Soon after, helicopters began dropping buckets of water and airplanes dropped fire retardant on the blaze, which grew to about 4.24 hectares.
Forty-eight firefighters, 17 pieces of fire apparatus and four aircraft worked late hours to control the brush fire.
Crews were in the mop-up stage by Wednesday morning, putting out hot spots and reinforcing fire guards.
Findlater was in his office when he got the call about the Mount Boucherie fire Tuesday.
He said he was impressed by the immediate firefighting response.
"(I) just watched those bombers work, and the artistry of those pilots where they laid down the retardant in a nice, neat box around it," said Findlater.

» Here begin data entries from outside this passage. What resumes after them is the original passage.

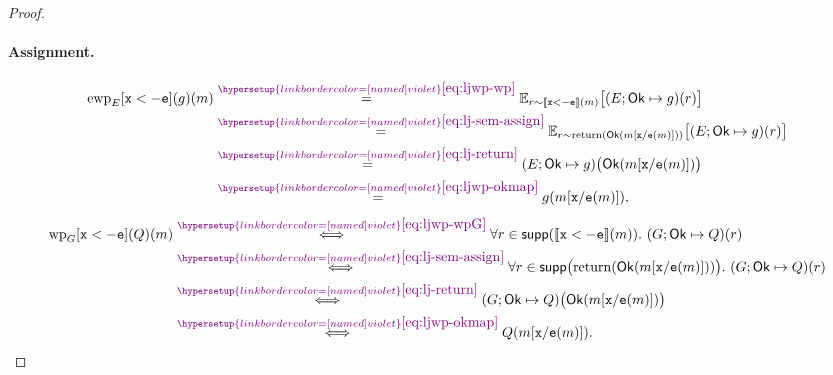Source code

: \documentclass[acmsmall,natbib,review,screen,anonymous,10pt]{acmart}
\makeatletter
\let\@msm@th@eqref\eqref
\renewcommand{\eqref}[1]{%
  \begingroup
  \leavevmode
  \color{violet}%
  \hypersetup{linkbordercolor=[named]{violet}}%
  \@msm@th@eqref{#1}%
  \endgroup
}
\makeatother
\begin{document}
\begin{proof}
\paragraph{Assignment.}
\[
  \begin{aligned}
  \mathrm{ewp}_{E}[\vx <- \expression{e}](g)(m)
  &\overset{\eqref{eq:ljwp-wp}}{=}
  \mathbb E_{r\sim\llbracket \vx <- \expression{e}\rrbracket(m)}
  \bigl[(E;\mathsf{Ok}\mapsto g)(r)\bigr]\\
  &\overset{\eqref{eq:lj-sem-assign}}{=}
  \mathbb E_{r\sim\operatorname{return}(\mathsf{Ok}(m[\vx\mapped\expression{e}(m)]))}
  \bigl[(E;\mathsf{Ok}\mapsto g)(r)\bigr]\\
  &\overset{\eqref{eq:lj-return}}{=}
  (E;\mathsf{Ok}\mapsto g)\bigl(\mathsf{Ok}(m[\vx\mapped\expression{e}(m)])\bigr)\\
  &\overset{\eqref{eq:ljwp-okmap}}{=}
  g(m[\vx\mapped\expression{e}(m)]),
  \end{aligned}
\]
\[
  \begin{aligned}
  \mathrm{wp}_{G}[\vx <- \expression{e}](Q)(m)
  &\overset{\eqref{eq:ljwp-wpG}}{\iff}
  \forall r\in\supp(\llbracket \vx <- \expression{e}\rrbracket(m)).\
  (G;\mathsf{Ok}\mapsto Q)(r)\\
  &\overset{\eqref{eq:lj-sem-assign}}{\iff}
  \forall r\in\supp\bigl(\operatorname{return}(\mathsf{Ok}(m[\vx\mapped\expression{e}(m)]))\bigr).\
  (G;\mathsf{Ok}\mapsto Q)(r)\\
  &\overset{\eqref{eq:lj-return}}{\iff}
  (G;\mathsf{Ok}\mapsto Q)\bigl(\mathsf{Ok}(m[\vx\mapped\expression{e}(m)])\bigr)\\
  &\overset{\eqref{eq:ljwp-okmap}}{\iff}
  Q(m[\vx\mapped\expression{e}(m)]).
  \end{aligned}
\]


\end{proof}
\end{document}
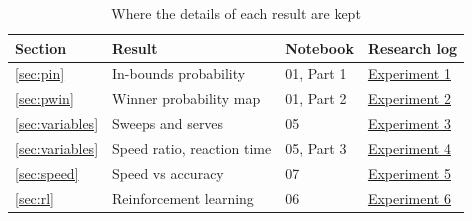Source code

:   \begin{table}[htbp]
    \centering
    \caption{Where the details of each result are kept}
    \label{tab:index}
    \begin{tabular}{llll}
      \toprule
      Section & Result & Notebook & Research log \\
      \midrule
      \ref{sec:pin} & In-bounds probability & 01, Part 1
        & \href{https://docs.google.com/document/d/19KGM-1a9U5E7CrE4ltljYz7IVtMfNuRzrqgGkkuXUSQ/edit?tab=t.0}{Experiment 1} \\
      \ref{sec:pwin} & Winner probability map & 01, Part 2
        & \href{https://docs.google.com/document/d/19KGM-1a9U5E7CrE4ltljYz7IVtMfNuRzrqgGkkuXUSQ/edit?tab=t.0}{Experiment 2} \\
      \ref{sec:variables} & Sweeps and serves & 05
        & \href{https://docs.google.com/document/d/19KGM-1a9U5E7CrE4ltljYz7IVtMfNuRzrqgGkkuXUSQ/edit?tab=t.0}{Experiment 3} \\
      \ref{sec:variables} & Speed ratio, reaction time & 05, Part 3
        & \href{https://docs.google.com/document/d/19KGM-1a9U5E7CrE4ltljYz7IVtMfNuRzrqgGkkuXUSQ/edit?tab=t.0\#heading=h.xvdn4n7zo860}{Experiment 4} \\
      \ref{sec:speed} & Speed vs accuracy & 07
        & \href{https://docs.google.com/document/d/19KGM-1a9U5E7CrE4ltljYz7IVtMfNuRzrqgGkkuXUSQ/edit?tab=t.0\#heading=h.qrto9so35bnx}{Experiment 5} \\
      \ref{sec:rl} & Reinforcement learning & 06
        & \href{https://docs.google.com/document/d/19KGM-1a9U5E7CrE4ltljYz7IVtMfNuRzrqgGkkuXUSQ/edit?tab=t.0\#heading=h.kntokyu5w697}{Experiment 6} \\
      \bottomrule
    \end{tabular}
  \end{table}

  
  

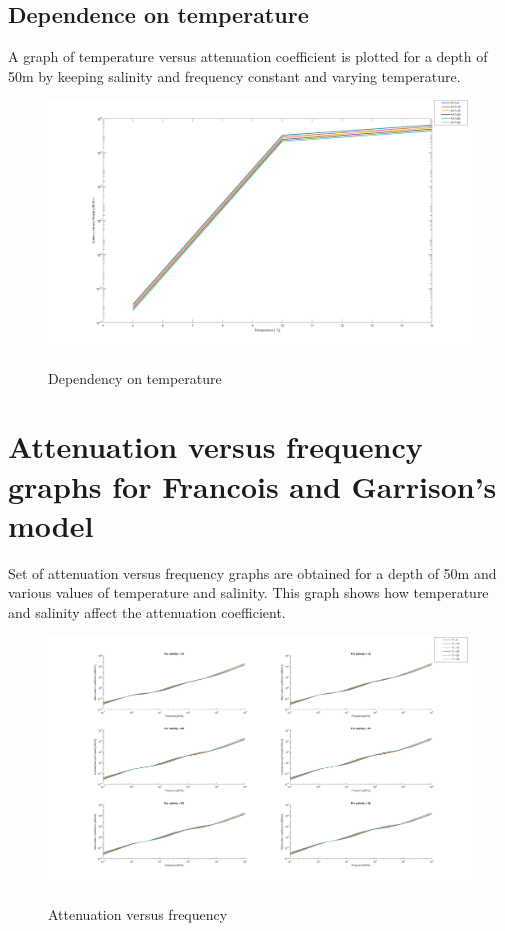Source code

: \subsection{Dependence on temperature} \label{Dependence on temperature} 
\noindent A graph of temperature versus attenuation coefficient is plotted for a depth of 50m by keeping salinity and frequency constant and varying temperature.
\begin{figure}[H]
\centering
{\includegraphics[scale=0.15]{ucp2_4.png}}
\caption{Dependency on temperature}
\end{figure}

\section{Attenuation versus frequency graphs for Francois and Garrison's model} \label{Attenuation versus frequency graphs for Francois and Garrison's model} 
\noindent  Set of attenuation versus frequency graphs are obtained for a depth of 50m and various values of temperature and salinity. This graph shows how temperature and salinity affect the attenuation coefficient.

\begin{figure}[H]
\centering
{\includegraphics[scale=0.15]{ucp2_5.png}}
\caption{Attenuation versus frequency}
\end{figure}



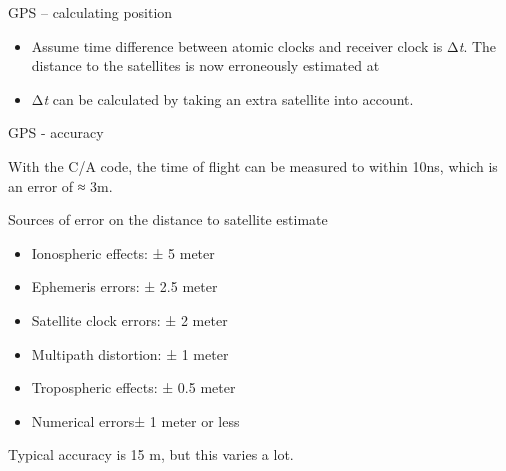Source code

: \documentclass[compress]{beamer}
\begin{document}
\begin{frame}{GPS -- calculating position}

\begin{itemize}

\item
  Assume time difference between atomic clocks and receiver clock is
  Δ\emph{t}. The distance to the satellites is now erroneously estimated
  at
\item
  Δ\emph{t} can be calculated by taking an extra satellite into account.
\end{itemize}

\end{frame}

\begin{frame}{GPS - accuracy}

With the C/A code, the time of flight can be measured to within 10ns,
which is an error of ≈ 3m.

Sources of error on the distance to satellite estimate

\begin{itemize}

\item
  Ionospheric effects: ± 5 meter
\item
  Ephemeris errors: ± 2.5 meter
\item
  Satellite clock errors: ± 2 meter
\item
  Multipath distortion: ± 1 meter
\item
  Tropospheric effects: ± 0.5 meter
\item
  Numerical errors± 1 meter or less
\end{itemize}

Typical accuracy is 15 m, but this varies a lot.

\end{frame}
\end{document}
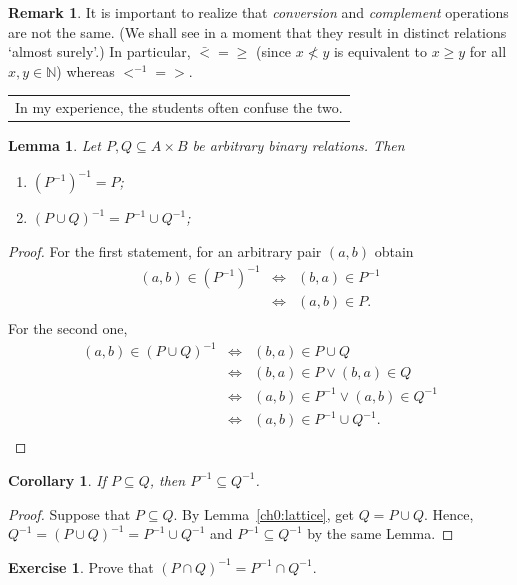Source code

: \documentclass[12pt,notitlepage]{article}
\theoremstyle{plain}
\newtheorem{lemma}[thm]{Lemma}
\newtheorem{corr}[thm]{Corollary}
\theoremstyle{definition}
\newtheorem{exc}[thm]{Exercise}
\newtheorem{rem}[thm]{Remark}
\theoremstyle{plain}
\newcommand{\N}{\mathbb{N}}
\newcommand{\sbs}{\subseteq}
\newcommand{\1}{\mathbf{1}}
\newcommand{\0}{\mathbf{0}}
\newcommand{\mcomm}[1]{
\medskip\noindent\begin{tabular}{| l}
\parbox{0.99\textwidth}{{\small
#1 }}\end{tabular}
\smallskip}
\begin{document}
\begin{rem}
It is important to realize that \emph{conversion} and \emph{complement} operations are not the same. (We shall see in a moment that they result in distinct relations `almost surely'.) In particular, ${\bar <} = {\geq}$ (since $x \not< y$ is equivalent to $x \geq y$ for all $x, y \in \N$) whereas ${<}^{-1} = {>}$.
\end{rem}
\mcomm{In my experience, the students often confuse the two.}

\begin{lemma} Let $P, Q \sbs A \times B$ be arbitrary binary relations. Then
\begin{enumerate}
\item $(P^{-1})^{-1} = P$;
\item $(P \cup Q)^{-1} = P^{-1} \cup Q^{-1}$;
\end{enumerate}
\end{lemma}
\begin{proof}
For the first statement, for an arbitrary pair $(a,b)$ obtain
$$
\begin{array}{rcl}
(a, b) \in (P^{-1})^{-1} &\iff& (b,a) \in P^{-1}\\
&\iff&  (a,b) \in P.\\
\end{array}
$$
For the second one, 
$$
\begin{array}{rcl}
(a, b) \in (P \cup Q)^{-1} &\iff& (b,a) \in P \cup Q\\
&\iff& (b,a) \in P \vee (b,a) \in Q\\
&\iff& (a,b) \in P^{-1} \vee (a,b) \in Q^{-1}\\
&\iff& (a,b) \in P^{-1} \cup Q^{-1}.\\
\end{array}
$$
\end{proof}
\begin{corr}
If $P \sbs Q$, then $P^{-1} \sbs Q^{-1}$.
\end{corr}
\begin{proof}
Suppose that $P \sbs Q$. By Lemma~\ref{ch0:lattice}, get $Q = P \cup Q$. Hence,
$Q^{-1} = (P \cup Q)^{-1} = P^{-1} \cup Q^{-1}$
and $P^{-1} \sbs Q^{-1}$ by the same Lemma.
\end{proof}

\begin{exc}
Prove that $(P \cap Q)^{-1} = P^{-1} \cap Q^{-1}$.
\end{exc}
\end{document}

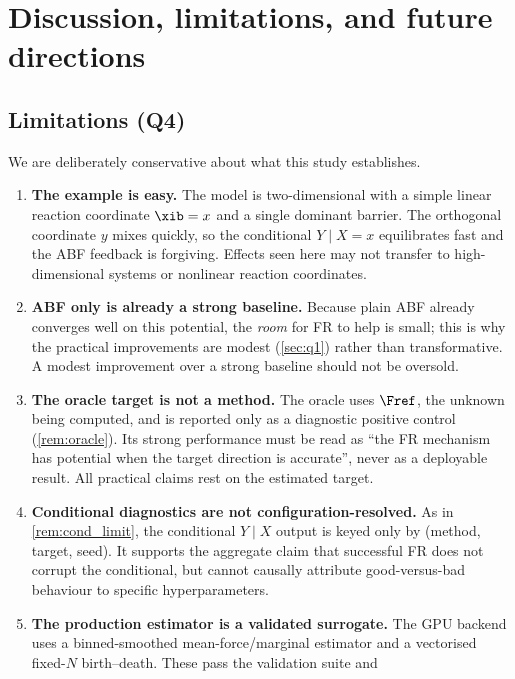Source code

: \section{Discussion, limitations, and future directions}
\label{sec:discussion}

\subsection{Limitations (Q4)}
We are deliberately conservative about what this study establishes.

\begin{enumerate}
  \item \textbf{The example is easy.} The model is two-dimensional with a simple
        linear reaction coordinate $\xib=x$ and a single dominant barrier. The
        orthogonal coordinate $y$ mixes quickly, so the conditional
        $Y\mid X=x$ equilibrates fast and the ABF feedback is forgiving. Effects
        seen here may not transfer to high-dimensional systems or nonlinear
        reaction coordinates.
  \item \textbf{ABF only is already a strong baseline.} Because plain ABF
        already converges well on this potential, the \emph{room} for FR to help
        is small; this is why the practical improvements are modest
        (\cref{sec:q1}) rather than transformative. A modest improvement over a
        strong baseline should not be oversold.
  \item \textbf{The oracle target is not a method.} The oracle uses $\Fref$, the
        unknown being computed, and is reported only as a diagnostic positive
        control (\cref{rem:oracle}). Its strong performance must be read as
        ``the FR mechanism has potential when the target direction is accurate'',
        never as a deployable result. All practical claims rest on the
        estimated target.
  \item \textbf{Conditional diagnostics are not configuration-resolved.} As in
        \cref{rem:cond_limit}, the conditional $Y\mid X$ output is keyed only by
        (method, target, seed). It supports the aggregate claim that successful
        FR does not corrupt the conditional, but cannot causally attribute
        good-versus-bad behaviour to specific hyperparameters.
  \item \textbf{The production estimator is a validated surrogate.} The GPU
        backend uses a binned-smoothed mean-force/marginal estimator and a
        vectorised fixed-$N$ birth--death. These pass the validation suite and

\end{enumerate}
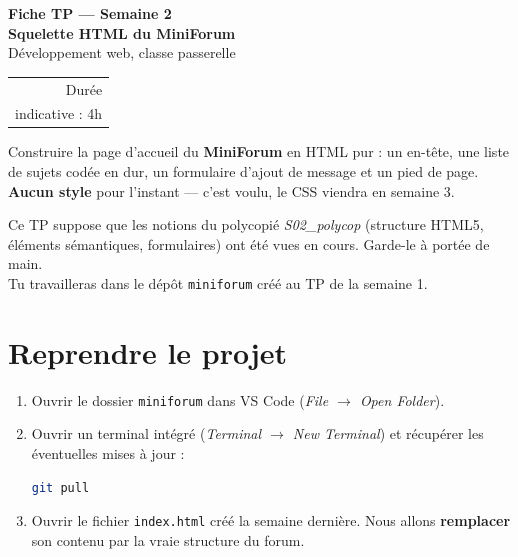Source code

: \documentclass[a4paper,11pt]{article}
\begin{document}

\begin{tcolorbox}[
  colback=accentBlue, colframe=accentBlue,
  arc=4pt, left=12pt, right=12pt, top=10pt, bottom=10pt]
  \begin{minipage}{0.72\linewidth}
    {\color{white}\Large\bfseries Fiche TP --- Semaine 2}\\[4pt]
    {\color{white}\Large\bfseries Squelette HTML du MiniForum}\\[4pt]
    {\color{lightBlue}\normalsize Développement web, classe passerelle}
  \end{minipage}
  \hfill
  \begin{minipage}{0.22\linewidth}
    \raggedleft
    \begin{tabular}{r}
      \color{lightBlue}\small Durée \\
      \color{white}\small indicative : 4h \\
    \end{tabular}
  \end{minipage}
\end{tcolorbox}

\vspace{6pt}
\begin{tcolorbox}[definition, title={Objectif du TP}]
Construire la page d'accueil du \textbf{MiniForum} en HTML pur : un en-tête, une liste de sujets codée en dur, un formulaire d'ajout de message et un pied de page. \textbf{Aucun style} pour l'instant --- c'est voulu, le CSS viendra en semaine 3.
\end{tcolorbox}

\begin{tcolorbox}[astuce, title={Avant de commencer}]
Ce TP suppose que les notions du polycopié \textit{S02\_polycop} (structure HTML5, éléments sémantiques, formulaires) ont été vues en cours. Garde-le à portée de main.\\
Tu travailleras dans le dépôt \texttt{miniforum} créé au TP de la semaine 1.
\end{tcolorbox}

\section{Reprendre le projet}

\begin{enumerate}
  \item Ouvrir le dossier \texttt{miniforum} dans VS Code (\textit{File $\rightarrow$ Open Folder}).
  \item Ouvrir un terminal intégré (\textit{Terminal $\rightarrow$ New Terminal}) et récupérer les éventuelles mises à jour :
\begin{lstlisting}[language=bash]
git pull
\end{lstlisting}
  \item Ouvrir le fichier \texttt{index.html} créé la semaine dernière. Nous allons \textbf{remplacer} son contenu par la vraie structure du forum.
\end{enumerate}
\end{document}
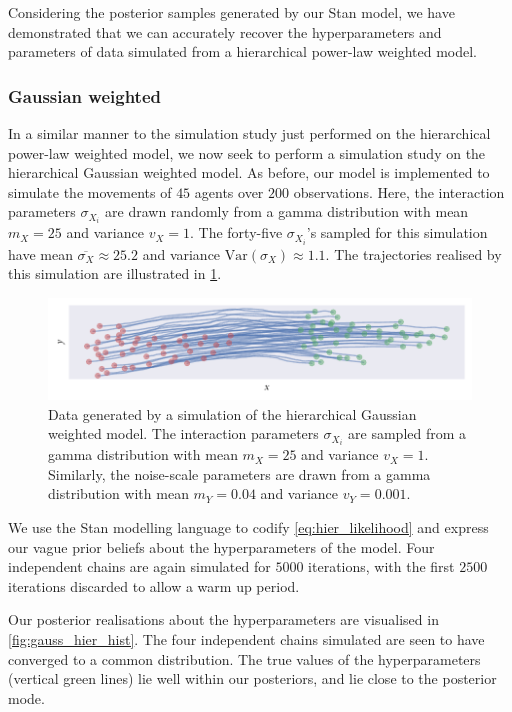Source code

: Considering the posterior samples generated by our Stan model, we have
demonstrated that we can accurately recover the hyperparameters and parameters
of data simulated from a hierarchical power-law weighted model.

\subsubsection{Gaussian weighted}

In a similar manner to the simulation study just performed on the hierarchical
power-law weighted model, we now seek to perform a simulation study on the
hierarchical Gaussian weighted model. As before, our model is implemented to
simulate the movements of $45$ agents over $200$ observations. Here, the
interaction parameters $\sigma_{X_i}$ are drawn randomly from a gamma
distribution with mean $m_X=25$ and variance $v_X=1$. The forty-five
$\sigma_{X_i}$'s sampled for this simulation have mean
$\overline{\sigma_X}\approx25.2$ and variance $\text{Var}(\sigma_X)\approx1.1$.
The trajectories realised by this simulation are illustrated in
\cref{fig:gauss_hier_sim}.

\begin{figure}[tbp]
  \includegraphics{gauss_hier_sim.pdf}
  \caption{Data generated by a simulation of the hierarchical Gaussian weighted
    model. The interaction parameters $\sigma_{X_i}$ are sampled from a gamma
    distribution with mean $m_X=25$ and variance $v_X=1$. Similarly, the
    noise-scale parameters are drawn from a gamma distribution with mean
    $m_Y=0.04$ and variance $v_Y=0.001$.} 
  \label{fig:gauss_hier_sim}
\end{figure}

We use the Stan modelling language to codify \cref{eq:hier_likelihood} and
express our vague prior beliefs about the hyperparameters of the model. Four
independent chains are again simulated for $5000$ iterations, with the first
$2500$ iterations discarded to allow a warm up period.

Our posterior realisations about the hyperparameters are visualised in
\cref{fig:gauss_hier_hist}. The four independent chains simulated are seen to
have converged to a common distribution. The true values of the hyperparameters
(vertical green lines) lie well within our posteriors, and lie close to
the posterior mode.

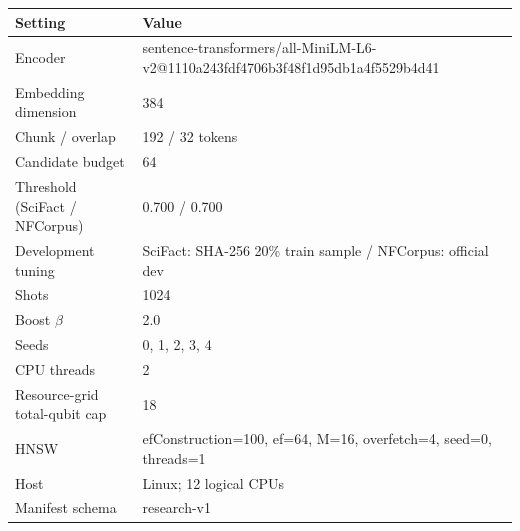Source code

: \begin{tabular}{ll}
\toprule
Setting & Value\\
\midrule
Encoder & sentence-transformers/all-MiniLM-L6-v2@1110a243fdf4706b3f48f1d95db1a4f5529b4d41\\
Embedding dimension & 384\\
Chunk / overlap & 192 / 32 tokens\\
Candidate budget & 64\\
Threshold (SciFact / NFCorpus) & 0.700 / 0.700\\
Development tuning & SciFact: SHA-256 20\% train sample / NFCorpus: official dev\\
Shots & 1024\\
Boost $\beta$ & 2.0\\
Seeds & 0, 1, 2, 3, 4\\
CPU threads & 2\\
Resource-grid total-qubit cap & 18\\
HNSW & efConstruction=100, ef=64, M=16, overfetch=4, seed=0, threads=1\\
Host & Linux; 12 logical CPUs\\
Manifest schema & research-v1\\
\bottomrule
\end{tabular}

"They did a fantastic job."
He said the last notable fire on Mount Boucherie occurred in 1992.
"Some kids were playing with matches and that fire went up and over and they evacuated Lakeview Heights."
Some residents who have lived in Lakeview Heights for decades were calling the mayor Tuesday, fearing they might have to once again evacuate 22 years later.
"Once you've evacuated, once you go through that experience in your life, your life isn't quite the same," said Findlater, who was evacuated twice during the Glenrosa wildfire in 2009.
Earlier in the week, an unattended campfire started a forest fire in Smith Creek.
The campfire was located on private property in the bush area above the residential area of a Smith Creek subdivision.
Sparks escaped from the main fire in the late evening of a day that saw 38-degree weather. They burned unnoticed until after dark and created two spot fires approximately 300 metres apart.
Twenty-one members of West Kelowna Fire Rescue were assisted by Peachland Fire Rescue and a BC Forest Service Attack Crew to knock down the fire in an overnight effort.
Since Wednesday afternoon there has been a campfire ban in place for West Kelowna, Lake Country, Peachland and the Central Okanagan east and west electoral areas.
Those who disobey the ban could be handed a $500 fine, plus the cost of suppression.